You can write this list to another Treasure Data table by setting the following parameters:
- Export Result To: Treasure Data
- Database: YOUR_DATABASE
- Table: YOUR_TABLE
- Mode: Replace
Writing the result into another table is atomic, so you can reference this table from other queries at any time.
Example: Data Mart Generation
One more common pattern is to periodically summarize data from logs, and build a datamart by pushing results to an RDBMS.
SELECT user, code, method, path, agent, host, avg(size) FROM www_access GROUP BY user, code, method, path, agent, host WHERE TD_TIME_RANGE(time, TD_TIME_ADD(TD_SCHEDULED_TIME(), '-1h'), TD_SCHEDULED_TIME())

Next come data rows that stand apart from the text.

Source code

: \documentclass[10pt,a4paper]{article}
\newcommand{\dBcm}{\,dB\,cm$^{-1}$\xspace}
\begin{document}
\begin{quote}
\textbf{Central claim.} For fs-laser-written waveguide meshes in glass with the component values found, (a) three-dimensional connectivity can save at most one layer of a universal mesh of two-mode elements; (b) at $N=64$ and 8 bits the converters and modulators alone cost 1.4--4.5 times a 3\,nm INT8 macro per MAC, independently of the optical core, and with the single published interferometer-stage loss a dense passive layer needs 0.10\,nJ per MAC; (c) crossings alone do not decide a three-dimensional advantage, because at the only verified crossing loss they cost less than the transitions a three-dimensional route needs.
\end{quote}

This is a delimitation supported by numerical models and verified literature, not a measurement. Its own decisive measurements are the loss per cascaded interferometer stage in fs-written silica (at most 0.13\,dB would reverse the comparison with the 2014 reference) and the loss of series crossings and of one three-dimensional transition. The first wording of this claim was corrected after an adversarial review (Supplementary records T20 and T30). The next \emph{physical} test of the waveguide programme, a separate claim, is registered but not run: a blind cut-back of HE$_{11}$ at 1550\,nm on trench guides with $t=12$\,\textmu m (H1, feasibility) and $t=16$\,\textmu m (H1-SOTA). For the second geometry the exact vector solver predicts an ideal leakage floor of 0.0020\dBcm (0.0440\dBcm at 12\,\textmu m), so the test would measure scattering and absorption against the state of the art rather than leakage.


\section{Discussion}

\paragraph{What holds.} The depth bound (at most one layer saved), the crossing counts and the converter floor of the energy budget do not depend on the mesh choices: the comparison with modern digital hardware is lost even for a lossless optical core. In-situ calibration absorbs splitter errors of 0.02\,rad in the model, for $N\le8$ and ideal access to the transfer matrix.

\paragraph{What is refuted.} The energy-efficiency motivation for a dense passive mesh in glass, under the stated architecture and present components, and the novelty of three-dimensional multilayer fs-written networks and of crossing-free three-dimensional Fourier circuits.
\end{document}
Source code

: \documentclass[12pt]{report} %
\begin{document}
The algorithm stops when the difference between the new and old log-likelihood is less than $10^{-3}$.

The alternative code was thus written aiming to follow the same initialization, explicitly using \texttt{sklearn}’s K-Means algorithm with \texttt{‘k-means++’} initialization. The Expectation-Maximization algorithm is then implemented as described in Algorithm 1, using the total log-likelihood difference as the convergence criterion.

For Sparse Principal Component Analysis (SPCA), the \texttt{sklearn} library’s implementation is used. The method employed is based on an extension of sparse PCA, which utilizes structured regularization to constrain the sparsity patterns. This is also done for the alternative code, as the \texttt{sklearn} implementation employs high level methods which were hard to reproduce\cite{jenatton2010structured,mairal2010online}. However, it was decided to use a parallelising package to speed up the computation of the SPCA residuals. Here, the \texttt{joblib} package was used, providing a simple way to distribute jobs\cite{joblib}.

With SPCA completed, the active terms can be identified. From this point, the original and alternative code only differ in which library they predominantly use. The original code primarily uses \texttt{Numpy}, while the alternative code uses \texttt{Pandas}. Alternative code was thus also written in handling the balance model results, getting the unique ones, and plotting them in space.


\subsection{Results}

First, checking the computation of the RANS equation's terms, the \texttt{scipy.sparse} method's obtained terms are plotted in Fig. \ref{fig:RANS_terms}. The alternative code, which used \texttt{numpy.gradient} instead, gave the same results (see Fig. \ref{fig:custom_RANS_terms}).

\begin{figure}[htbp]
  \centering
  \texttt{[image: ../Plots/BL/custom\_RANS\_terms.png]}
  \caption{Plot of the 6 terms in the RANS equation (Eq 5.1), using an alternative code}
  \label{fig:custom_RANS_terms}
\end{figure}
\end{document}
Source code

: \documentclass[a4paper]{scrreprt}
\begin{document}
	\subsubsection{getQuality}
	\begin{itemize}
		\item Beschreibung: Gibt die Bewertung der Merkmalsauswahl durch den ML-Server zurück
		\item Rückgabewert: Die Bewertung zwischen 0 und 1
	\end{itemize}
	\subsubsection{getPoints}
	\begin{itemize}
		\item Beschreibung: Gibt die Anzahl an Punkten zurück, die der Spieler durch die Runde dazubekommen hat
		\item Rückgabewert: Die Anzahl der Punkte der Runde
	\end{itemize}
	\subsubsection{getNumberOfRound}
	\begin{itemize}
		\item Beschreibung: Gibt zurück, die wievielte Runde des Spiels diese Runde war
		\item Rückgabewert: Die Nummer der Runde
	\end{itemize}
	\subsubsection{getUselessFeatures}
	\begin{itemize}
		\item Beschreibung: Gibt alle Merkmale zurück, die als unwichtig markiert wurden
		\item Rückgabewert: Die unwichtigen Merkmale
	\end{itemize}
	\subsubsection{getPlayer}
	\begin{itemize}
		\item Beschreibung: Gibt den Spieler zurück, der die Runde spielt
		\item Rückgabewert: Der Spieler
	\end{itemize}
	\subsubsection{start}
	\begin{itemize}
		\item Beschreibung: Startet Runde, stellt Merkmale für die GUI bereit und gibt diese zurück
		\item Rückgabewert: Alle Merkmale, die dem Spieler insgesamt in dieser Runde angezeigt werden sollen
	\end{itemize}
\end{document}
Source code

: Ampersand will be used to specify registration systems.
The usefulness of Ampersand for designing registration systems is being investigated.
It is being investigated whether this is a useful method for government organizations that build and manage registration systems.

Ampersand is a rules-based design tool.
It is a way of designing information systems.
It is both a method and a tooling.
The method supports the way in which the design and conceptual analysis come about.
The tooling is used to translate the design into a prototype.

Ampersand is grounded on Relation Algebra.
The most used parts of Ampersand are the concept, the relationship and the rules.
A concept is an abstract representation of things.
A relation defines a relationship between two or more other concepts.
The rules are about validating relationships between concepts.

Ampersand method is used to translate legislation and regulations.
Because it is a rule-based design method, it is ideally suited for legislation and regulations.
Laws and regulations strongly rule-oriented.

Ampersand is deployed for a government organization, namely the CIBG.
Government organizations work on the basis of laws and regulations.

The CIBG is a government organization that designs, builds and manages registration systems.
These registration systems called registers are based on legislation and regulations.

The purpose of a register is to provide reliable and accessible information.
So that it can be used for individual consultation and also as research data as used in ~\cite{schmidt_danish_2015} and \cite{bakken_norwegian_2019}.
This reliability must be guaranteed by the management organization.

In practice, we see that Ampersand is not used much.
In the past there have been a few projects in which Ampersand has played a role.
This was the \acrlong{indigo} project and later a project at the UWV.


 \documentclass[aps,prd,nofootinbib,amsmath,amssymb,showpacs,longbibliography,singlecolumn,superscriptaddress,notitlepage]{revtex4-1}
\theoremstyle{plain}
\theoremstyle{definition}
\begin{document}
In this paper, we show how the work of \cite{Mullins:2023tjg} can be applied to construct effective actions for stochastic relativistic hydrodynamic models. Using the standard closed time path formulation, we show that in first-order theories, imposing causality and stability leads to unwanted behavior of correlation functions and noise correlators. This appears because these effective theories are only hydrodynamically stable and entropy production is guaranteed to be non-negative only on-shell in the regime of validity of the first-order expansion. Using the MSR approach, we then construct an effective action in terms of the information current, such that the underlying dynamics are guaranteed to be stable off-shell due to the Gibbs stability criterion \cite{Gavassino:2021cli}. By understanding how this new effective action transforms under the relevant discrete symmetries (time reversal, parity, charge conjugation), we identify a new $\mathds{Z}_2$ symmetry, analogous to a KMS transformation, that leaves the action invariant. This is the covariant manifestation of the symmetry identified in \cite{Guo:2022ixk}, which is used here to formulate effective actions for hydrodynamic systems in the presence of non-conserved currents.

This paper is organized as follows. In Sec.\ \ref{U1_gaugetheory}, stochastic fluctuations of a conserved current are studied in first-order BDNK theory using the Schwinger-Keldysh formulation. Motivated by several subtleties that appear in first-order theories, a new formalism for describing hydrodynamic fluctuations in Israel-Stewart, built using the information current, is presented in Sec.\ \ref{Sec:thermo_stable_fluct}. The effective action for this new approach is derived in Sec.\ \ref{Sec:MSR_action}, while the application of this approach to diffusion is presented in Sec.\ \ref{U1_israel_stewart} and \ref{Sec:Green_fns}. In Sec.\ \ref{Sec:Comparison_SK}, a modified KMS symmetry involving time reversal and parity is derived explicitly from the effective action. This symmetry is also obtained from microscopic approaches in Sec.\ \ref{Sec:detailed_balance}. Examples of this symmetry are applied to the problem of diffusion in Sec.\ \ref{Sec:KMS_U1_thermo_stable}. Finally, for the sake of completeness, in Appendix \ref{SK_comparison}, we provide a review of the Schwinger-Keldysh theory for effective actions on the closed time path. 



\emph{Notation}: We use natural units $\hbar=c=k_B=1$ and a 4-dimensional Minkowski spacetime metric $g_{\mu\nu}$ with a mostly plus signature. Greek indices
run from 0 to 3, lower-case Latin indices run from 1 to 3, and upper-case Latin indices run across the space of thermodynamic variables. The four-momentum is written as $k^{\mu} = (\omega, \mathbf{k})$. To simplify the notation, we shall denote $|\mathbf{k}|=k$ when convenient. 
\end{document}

To schedule this job, set the following parameters:
- Recurring?: @hourly
- Delay (seconds): 600
The preceding example aggregates web request results by user, code, path, agent, host, and average size from an access log on an hourly basis.
See Using TD Data Exchange for information on how to write the result into another RDBMS:
After you push the query results to an external RDBMS, you can slice and dice the results using the BI tool(s) of your choice.
Update the Schedule
Most of the settings of scheduled queries can be updated or reconfigured at anytime. This includes the cron schedule, delay, name, query string, and so on. Alternatively, the ‘next scheduled run time’ (also referred to as ‘Next run’ in the Web Console) is an inferred configuration that is auto updated based on current time, cron schedule, and delay setting.
When a scheduled query is updated, the updated settings apply immediately to the next scheduled run, occurring at ‘next scheduled run time + delay’ (with delay >0, <0 or 0).